AI Application Layer Squeeze — Pressure From Both Sides


The four-layer AI stack

Graham Weaver divides the AI economy into four layers, each with a different investment profile:

LayerExamplesInvestment outlook
InfrastructureChips, data centers, energyLong, visible growth runway
LLMsOpenAI, Anthropic, xAIFew players, already priced for success
ApplicationsVertical SaaS, AI-native toolsMost overhyped — capital most misallocated here
Use casesEnterprises deploying AI operationallyWhere genuine value creation occurs

The squeeze mechanism

Application-layer companies face compression from two directions simultaneously:

From above: LLM providers are building their own interfaces, products, and features that directly compete with apps built on top of them. As models become more capable, the “wrapper” layer of value shrinks. The LLM itself can do what the app was doing, without the app.

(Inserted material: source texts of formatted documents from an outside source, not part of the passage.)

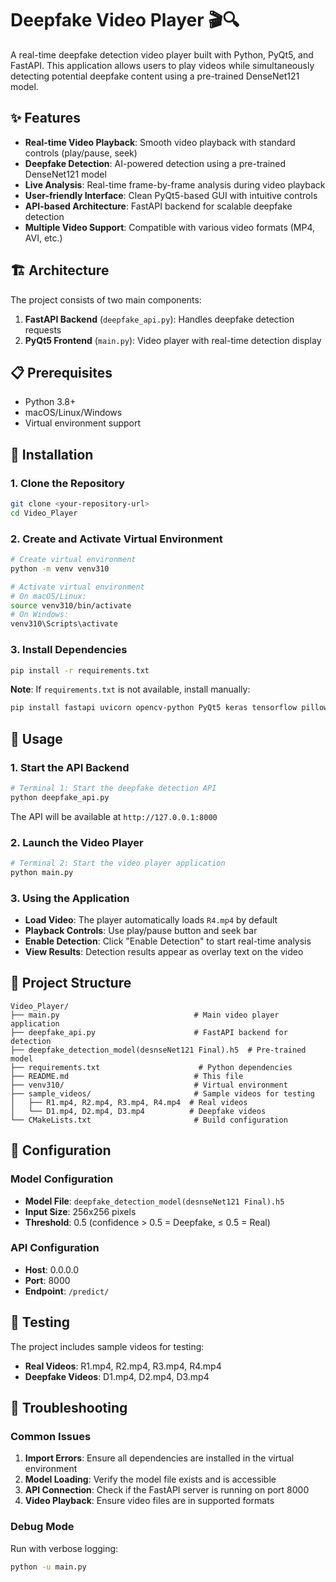 # Deepfake Video Player 🎬🔍

A real-time deepfake detection video player built with Python, PyQt5, and FastAPI. This application allows users to play videos while simultaneously detecting potential deepfake content using a pre-trained DenseNet121 model.

## ✨ Features

- **Real-time Video Playback**: Smooth video playback with standard controls (play/pause, seek)
- **Deepfake Detection**: AI-powered detection using a pre-trained DenseNet121 model
- **Live Analysis**: Real-time frame-by-frame analysis during video playback
- **User-friendly Interface**: Clean PyQt5-based GUI with intuitive controls
- **API-based Architecture**: FastAPI backend for scalable deepfake detection
- **Multiple Video Support**: Compatible with various video formats (MP4, AVI, etc.)

## 🏗️ Architecture

The project consists of two main components:

1. **FastAPI Backend** (`deepfake_api.py`): Handles deepfake detection requests
2. **PyQt5 Frontend** (`main.py`): Video player with real-time detection display

## 📋 Prerequisites

- Python 3.8+
- macOS/Linux/Windows
- Virtual environment support

## 🚀 Installation

### 1. Clone the Repository
```bash
git clone <your-repository-url>
cd Video_Player
```

### 2. Create and Activate Virtual Environment
```bash
# Create virtual environment
python -m venv venv310

# Activate virtual environment
# On macOS/Linux:
source venv310/bin/activate
# On Windows:
venv310\Scripts\activate
```

### 3. Install Dependencies
```bash
pip install -r requirements.txt
```

**Note**: If `requirements.txt` is not available, install manually:
```bash
pip install fastapi uvicorn opencv-python PyQt5 keras tensorflow pillow requests numpy
```

## 🎯 Usage

### 1. Start the API Backend
```bash
# Terminal 1: Start the deepfake detection API
python deepfake_api.py
```
The API will be available at `http://127.0.0.1:8000`

### 2. Launch the Video Player
```bash
# Terminal 2: Start the video player application
python main.py
```

### 3. Using the Application
- **Load Video**: The player automatically loads `R4.mp4` by default
- **Playback Controls**: Use play/pause button and seek bar
- **Enable Detection**: Click "Enable Detection" to start real-time analysis
- **View Results**: Detection results appear as overlay text on the video

## 📁 Project Structure

```
Video_Player/
├── main.py                              # Main video player application
├── deepfake_api.py                      # FastAPI backend for detection
├── deepfake_detection_model(desnseNet121 Final).h5  # Pre-trained model
├── requirements.txt                      # Python dependencies
├── README.md                            # This file
├── venv310/                             # Virtual environment
├── sample_videos/                       # Sample videos for testing
│   ├── R1.mp4, R2.mp4, R3.mp4, R4.mp4  # Real videos
│   └── D1.mp4, D2.mp4, D3.mp4          # Deepfake videos
└── CMakeLists.txt                       # Build configuration
```

## 🔧 Configuration

### Model Configuration
- **Model File**: `deepfake_detection_model(desnseNet121 Final).h5`
- **Input Size**: 256x256 pixels
- **Threshold**: 0.5 (confidence > 0.5 = Deepfake, ≤ 0.5 = Real)

### API Configuration
- **Host**: 0.0.0.0
- **Port**: 8000
- **Endpoint**: `/predict/`

## 🧪 Testing

The project includes sample videos for testing:
- **Real Videos**: R1.mp4, R2.mp4, R3.mp4, R4.mp4
- **Deepfake Videos**: D1.mp4, D2.mp4, D3.mp4

## 🐛 Troubleshooting

### Common Issues

1. **Import Errors**: Ensure all dependencies are installed in the virtual environment
2. **Model Loading**: Verify the model file exists and is accessible
3. **API Connection**: Check if the FastAPI server is running on port 8000
4. **Video Playback**: Ensure video files are in supported formats

### Debug Mode
Run with verbose logging:
```bash
python -u main.py
```

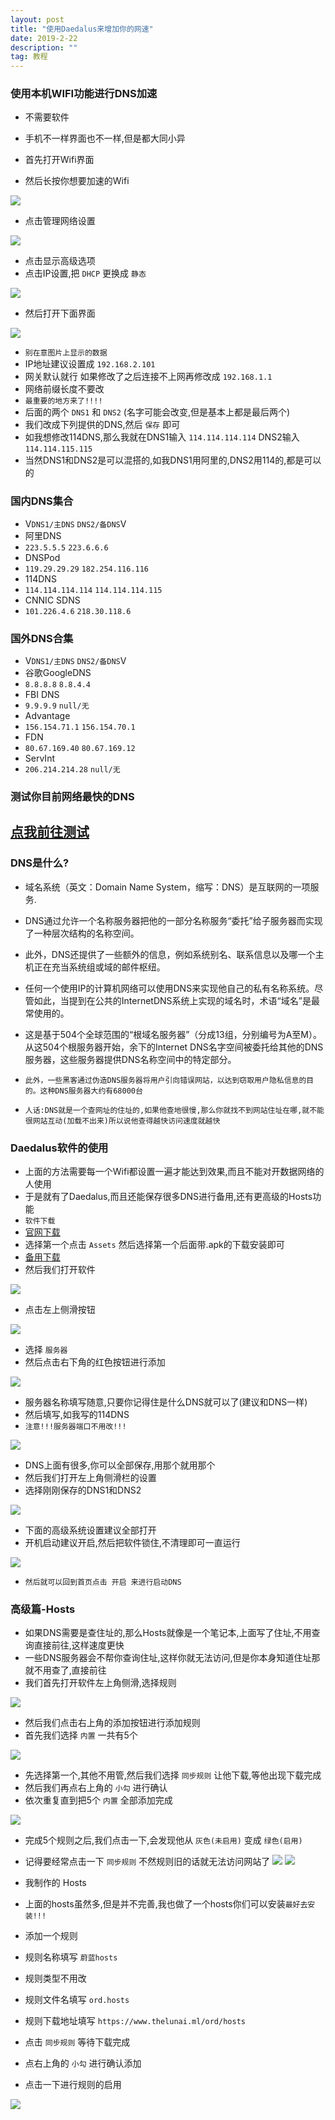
 ```yaml
---
layout: post
title: "使用Daedalus来增加你的网速"
date: 2019-2-22
description: ""
tag: 教程
---
```


### 使用本机WIFI功能进行DNS加速
* 不需要软件

* 手机不一样界面也不一样,但是都大同小异
* 首先打开Wifi界面
* 然后长按你想要加速的Wifi

![](/images/boke/Daedalus/01.jpg)

* 点击管理网络设置

![](/images/boke/Daedalus/02.jpg)

* 点击显示高级选项
* 点击IP设置,把 `DHCP` 更换成 `静态`

![](/images/boke/Daedalus/03.jpg)

* 然后打开下面界面

![](/images/boke/Daedalus/04.jpg)

* `别在意图片上显示的数据`
* IP地址建议设置成 `192.168.2.101`
* 网关默认就行 如果修改了之后连接不上网再修改成 `192.168.1.1`
* 网络前缀长度不要改
* `最重要的地方来了!!!!`
* 后面的两个 `DNS1` 和 `DNS2` (名字可能会改变,但是基本上都是最后两个)
* 我们改成下列提供的DNS,然后 `保存` 即可
* 如我想修改114DNS,那么我就在DNS1输入 `114.114.114.114` DNS2输入`114.114.115.115`
* 当然DNS1和DNS2是可以混搭的,如我DNS1用阿里的,DNS2用114的,都是可以的

### 国内DNS集合

* V`DNS1/主DNS`           `DNS2/备DNS`V
* 阿里DNS
* `223.5.5.5`                  `223.6.6.6`
* DNSPod
* `119.29.29.29`            `182.254.116.116`
* 114DNS
* `114.114.114.114`      `114.114.114.115`
* CNNIC SDNS
* `101.226.4.6`              `218.30.118.6`

### 国外DNS合集

* V`DNS1/主DNS`           `DNS2/备DNS`V
* 谷歌GoogleDNS
* `8.8.8.8`                      `8.8.4.4`
* FBI DNS
* `9.9.9.9`                      `null/无`
* Advantage
* `156.154.71.1`           `156.154.70.1`
* FDN
* `80.67.169.40`           `80.67.169.12`
* ServInt
* `206.214.214.28`       `null/无`

### 测试你目前网络最快的DNS

## [点我前往测试](http://tools.cloudxns.net/Index/Diag)

### DNS是什么?
* 域名系统（英文：Domain Name System，缩写：DNS）是互联网的一项服务.
* DNS通过允许一个名称服务器把他的一部分名称服务“委托”给子服务器而实现了一种层次结构的名称空间。
* 此外，DNS还提供了一些额外的信息，例如系统别名、联系信息以及哪一个主机正在充当系统组或域的邮件枢纽。
* 任何一个使用IP的计算机网络可以使用DNS来实现他自己的私有名称系统。尽管如此，当提到在公共的InternetDNS系统上实现的域名时，术语“域名”是最常使用的。
* 这是基于504个全球范围的“根域名服务器”（分成13组，分别编号为A至M）。从这504个根服务器开始，余下的Internet DNS名字空间被委托给其他的DNS服务器，这些服务器提供DNS名称空间中的特定部分。
* `此外，一些黑客通过伪造DNS服务器将用户引向错误网站，以达到窃取用户隐私信息的目的。这种DNS服务器大约有68000台`

* `人话:DNS就是一个查网址的住址的,如果他查地很慢,那么你就找不到网站住址在哪,就不能很网站互动(加载不出来)所以说他查得越快访问速度就越快`

### Daedalus软件的使用

* 上面的方法需要每一个Wifi都设置一遍才能达到效果,而且不能对开数据网络的人使用
* 于是就有了Daedalus,而且还能保存很多DNS进行备用,还有更高级的Hosts功能
* `软件下载`
* [官网下载](https://github.com/iTXTech/Daedalus/releases)
* 选择第一个点击 `Assets` 然后选择第一个后面带.apk的下载安装即可
* [备用下载](https://www.lanzous.com/i37o0la)
* 然后我们打开软件

![](/images/boke/Daedalus/05.jpg)

* 点击左上侧滑按钮

![](/images/boke/Daedalus/06.jpg)

* 选择 `服务器`
* 然后点击右下角的红色按钮进行添加

![](/images/boke/Daedalus/07.jpg)

* 服务器名称填写随意,只要你记得住是什么DNS就可以了(建议和DNS一样)
* 然后填写,如我写的114DNS
* `注意!!!服务器端口不用改!!!`

![](/images/boke/Daedalus/08.jpg)

* DNS上面有很多,你可以全部保存,用那个就用那个
* 然后我们打开左上角侧滑栏的设置
* 选择刚刚保存的DNS1和DNS2

![](/images/boke/Daedalus/09.jpg)

* 下面的高级系统设置建议全部打开
* 开机启动建议开启,然后把软件锁住,不清理即可一直运行

![](/images/boke/Daedalus/10.jpg)

* `然后就可以回到首页点击 开启 来进行启动DNS`

### 高级篇-Hosts

* 如果DNS需要是查住址的,那么Hosts就像是一个笔记本,上面写了住址,不用查询直接前往,这样速度更快
* 一些DNS服务器会不帮你查询住址,这样你就无法访问,但是你本身知道住址那就不用查了,直接前往
* 我们首先打开软件左上角侧滑,选择规则

![](/images/boke/Daedalus/11.jpg)

* 然后我们点击右上角的添加按钮进行添加规则
* 首先我们选择 `内置` 一共有5个

![](/images/boke/Daedalus/12.jpg)

* 先选择第一个,其他不用管,然后我们选择 `同步规则` 让他下载,等他出现下载完成
* 然后我们再点右上角的 `小勾` 进行确认
* 依次重复直到把5个 `内置` 全部添加完成

![](/images/boke/Daedalus/13.jpg)

* 完成5个规则之后,我们点击一下,会发现他从 `灰色(未启用)` 变成 `绿色(启用)`
* 记得要经常点击一下 `同步规则` 不然规则旧的话就无法访问网站了
![](/images/boke/Daedalus/15.jpg)
![](/images/boke/Daedalus/16.jpg)

* 我制作的 Hosts

* 上面的hosts虽然多,但是并不完善,我也做了一个hosts你们可以安装`最好去安装!!!`
* 添加一个规则
* 规则名称填写 `蔚蓝hosts`
* 规则类型不用改
* 规则文件名填写 `ord.hosts`
* 规则下载地址填写 `https://www.thelunai.ml/ord/hosts`
* 点击 `同步规则` 等待下载完成
* 点右上角的 `小勾` 进行确认添加
* 点击一下进行规则的启用

![](/images/boke/Daedalus/17.jpg)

From below: Corporate customers are increasingly capable of building their own tooling using the same underlying models. As AI fluency spreads through engineering organizations, the build-vs-buy calculus tilts toward build for any use case that touches proprietary workflows.

The internet analogy

In the 1990s, companies that helped people complete government tasks online — getting marriage licenses, filing permits — grew at over 100% annually. Then Google arrived and absorbed those information-access rents by making the underlying capability free and universal. The intermediary layer evaporated.

Weaver sees a direct parallel: early AI applications are capturing revenue pools that LLMs will gradually absorb. The timing is uncertain, but the structural dynamic is not. Application companies with $2M in revenue and $500M valuations are, in this framing, the marriage-license websites of the AI era.

What survives

Two characteristics mark the application-layer companies that may hold durable positions:

  1. Proprietary data sets — data that cannot be replicated by the LLM provider or reconstructed by a customer. This means data generated through the product’s own network effects, not data scraped or licensed.
  2. Deep customer interface lock-in — integration so embedded in the customer’s workflow that switching costs exceed the value of building internally. This requires years of deployment, not months.

Both conditions are harder to achieve than pitch decks suggest. Most AI startups have neither.